Women currently control more than 50 percent of all wealth in the United States, according to the Federal Reserve. That number is projected to grow to two-thirds by 2020.
“Women are increasingly becoming the dominate decision makers and breadwinners,” said Janine Wertheim, president of Securities America Advisors. “Women are receiving college degrees at twice the rate as men, and they have a great deal of influence over finances regardless of whether they deal with them directly or not.
Paula and Janine agree that as the number of women who are in control of their finances grows, so should the number of women in the financial services industry, and as more women advisors are readily available in the industry, more clients will be willing to work with a woman advisor. “There is a very small percentage of clients that specifically wants to work with women advisors,” Paula said. “I think the industry is designed for women, and I am still shocked when I go to industry events and there aren’t very many women. Not unlike many businesses it is very difficult to get started, and many women may not be in the position to allow for the time it takes to succeed. For me it comes easy, because I believe in what I do. Women are typically educators and nurturers, which make them perfect for this industry. I just can’t believe more women aren’t doing this.”
A 2011 Boston Consulting Group Survey found that 73 percent of women investors said they are “most dissatisfied” with the financial services industry as compared to other industries, claiming their “gender is a key factor in the disrespect and condescension they have often experienced and the poor advice they have received in the industry.” Still, only 11 percent of women investors preferred to work with a woman advisor, as compared to 85 percent who had no preference between working with a man or a woman. With so many women investors indifferent on the gender of their financial advisor, Janine feels this means women advisors should have an equal opportunity to work with both men and women investors.
“In my experience, men sometimes have a hard time opening up to other men about personal information that is important to financial planning such as dreams, goals and family issues,” Janine said. “Women typically feel more comfortable engaging in these types of conversations and as a result tend to have an easier time getting men to open up and share their personal thoughts and discuss sensitive family matters.”
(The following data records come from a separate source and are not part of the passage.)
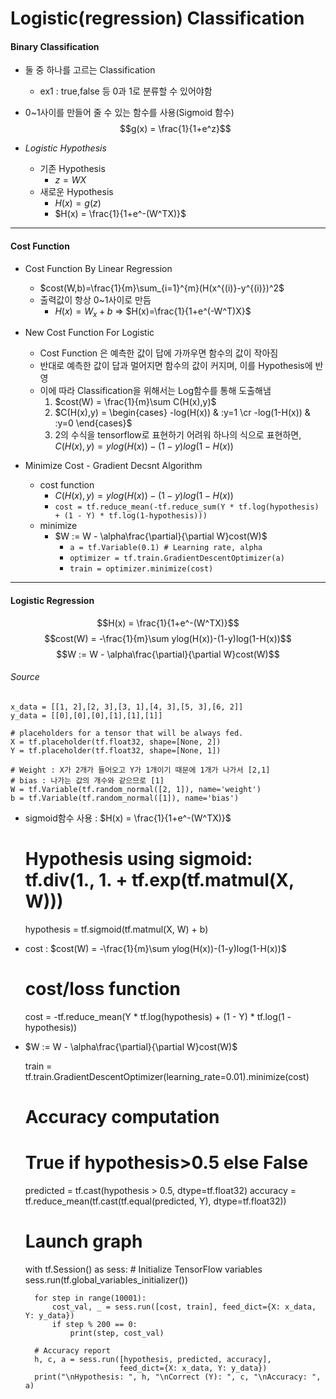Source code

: <head>
    <script type="text/x-mathjax-config">
       MathJax.Hub.Config({tex2jax: {inlineMath: [['$','$'], ['\\(','\\)']]}});
    </script>
    <script type="text/javascript" 
            src="http://cdn.mathjax.org/mathjax/latest/MathJax.js?config=TeX-AMS-MML_HTMLorMML">
    </script>
</head>

# Logistic(regression) Classification

#### Binary Classification
- 둘 중 하나를 고르는 Classification
    + ex1 : true,false 등 0과 1로 분류할 수 있어야함
- 0~1사이를 만들어 줄 수 있는 함수를 사용(Sigmoid 함수)
$$g(x) = \frac{1}{1+e^z}$$

- *Logistic Hypothesis*  
    + 기존 Hypothesis
        * $z=WX$
    + 새로운 Hypothesis
        * $H(x)=g(z)$
        * $H(x) = \frac{1}{1+e^-(W^TX)}$
---
#### Cost Function
- Cost Function By Linear Regression
    - $cost(W,b)=\frac{1}{m}\sum_{i=1}^{m}(H(x^{(i)}-y^{(i)})^2$
    - 출력값이 항상 0~1사이로 만듬
        + $H(x) = W_x + b$ => $H(x)=\frac{1}{1+e^(-W^T)X}$ 

- New Cost Function For Logistic
    + Cost Function 은 예측한 값이 답에 가까우면 함수의 값이 작아짐
    + 반대로 예측한 값이 답과 멀어지면 함수의 값이 커지며, 이를 Hypothesis에 반영
    + 이에 따라 Classification을 위해서는 Log함수를 통해 도출해냄
        1. $cost(W) = \frac{1}{m}\sum C(H(x),y)$
        2. $C(H(x),y) = \begin{cases} -log(H(x)) & :y=1 \cr -log(1-H(x)) & :y=0 \end{cases}$
        3. 2의 수식을 tensorflow로 표현하기 어려워 하나의 식으로 표현하면, $C(H(x),y) = ylog(H(x))-(1-y)log(1-H(x))$
- Minimize Cost - Gradient Decsnt Algorithm
    - cost function  
        - $C(H(x),y) = ylog(H(x))-(1-y)log(1-H(x))$
        - `cost = tf.reduce_mean(-tf.reduce_sum(Y * tf.log(hypothesis) + (1 - Y) * tf.log(1-hypothesis)))`
    - minimize
        + $W := W - \alpha\frac{\partial}{\partial W}cost(W)$
            - `a = tf.Variable(0.1) # Learning rate, alpha`
            - `optimizer = tf.train.GradientDescentOptimizer(a)`
            - `train = optimizer.minimize(cost)`
---
#### Logistic Regression
$$H(x) = \frac{1}{1+e^-(W^TX)}$$
$$cost(W) = -\frac{1}{m}\sum ylog(H(x))-(1-y)log(1-H(x))$$
$$W := W - \alpha\frac{\partial}{\partial W}cost(W)$$

###### Source
    x_data = [[1, 2],[2, 3],[3, 1],[4, 3],[5, 3],[6, 2]]
    y_data = [[0],[0],[0],[1],[1],[1]]

    # placeholders for a tensor that will be always fed.
    X = tf.placeholder(tf.float32, shape=[None, 2])
    Y = tf.placeholder(tf.float32, shape=[None, 1])

    # Weight : X가 2개가 들어오고 Y가 1개이기 때문에 1개가 나가서 [2,1]
    # bias : 나가는 값의 개수와 같으므로 [1]
    W = tf.Variable(tf.random_normal([2, 1]), name='weight')
    b = tf.Variable(tf.random_normal([1]), name='bias')

- sigmoid함수 사용 : $H(x) = \frac{1}{1+e^-(W^TX)}$  


    # Hypothesis using sigmoid: tf.div(1., 1. + tf.exp(tf.matmul(X, W)))
    hypothesis = tf.sigmoid(tf.matmul(X, W) + b)

- cost : $cost(W) = -\frac{1}{m}\sum ylog(H(x))-(1-y)log(1-H(x))$


    # cost/loss function
    cost = -tf.reduce_mean(Y * tf.log(hypothesis) + (1 - Y) *
                           tf.log(1 - hypothesis))

- $W := W - \alpha\frac{\partial}{\partial W}cost(W)$


    train = tf.train.GradientDescentOptimizer(learning_rate=0.01).minimize(cost)

    # Accuracy computation
    # True if hypothesis>0.5 else False
    predicted = tf.cast(hypothesis > 0.5, dtype=tf.float32)
    accuracy = tf.reduce_mean(tf.cast(tf.equal(predicted, Y), dtype=tf.float32))

    # Launch graph
    with tf.Session() as sess:
        # Initialize TensorFlow variables
        sess.run(tf.global_variables_initializer())

        for step in range(10001):
            cost_val, _ = sess.run([cost, train], feed_dict={X: x_data, Y: y_data})
            if step % 200 == 0:
                print(step, cost_val)

        # Accuracy report
        h, c, a = sess.run([hypothesis, predicted, accuracy],
                           feed_dict={X: x_data, Y: y_data})
        print("\nHypothesis: ", h, "\nCorrect (Y): ", c, "\nAccuracy: ", a)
In 2011, the Federal Bureau of Labor Statistics reported that women comprised 38.7 percent of securities, commodities, funds, trusts and other financial investments industries. A survey of Securities America’s women advisors found 44 percent specialize in the women’s market, and have developed unique client experience processes for their women clients versus their male clients. The survey also found the biggest challenges to attracting women clients were getting them to commit the time to working with a financial advisor, followed by building their trust in an area they don’t feel comfortable with.
“Because women are such a small portion of financial advisors nationwide, it is important for us to come together to help more women propel their success,” Janine said. To encourage this, she began hosting the annual Super Women’s Summit at Securities America’s National Conference. This event is an opportunity for women advisors to network and discuss their secrets for business success. When Paula served as the event’s speaker, she shared her journey to success, including information on her Smart Woman Seminar Series.
“Paula is super confident and has a great presence, which is the trait of many successful advisors regardless of gender,” Janine said. “Women tend to be more humble when it comes to sharing their strengths, but they don’t need to be. Paula has quadrupled her business and is very dynamic in our industry. Her career is a wonderful model for other women advisors to follow.”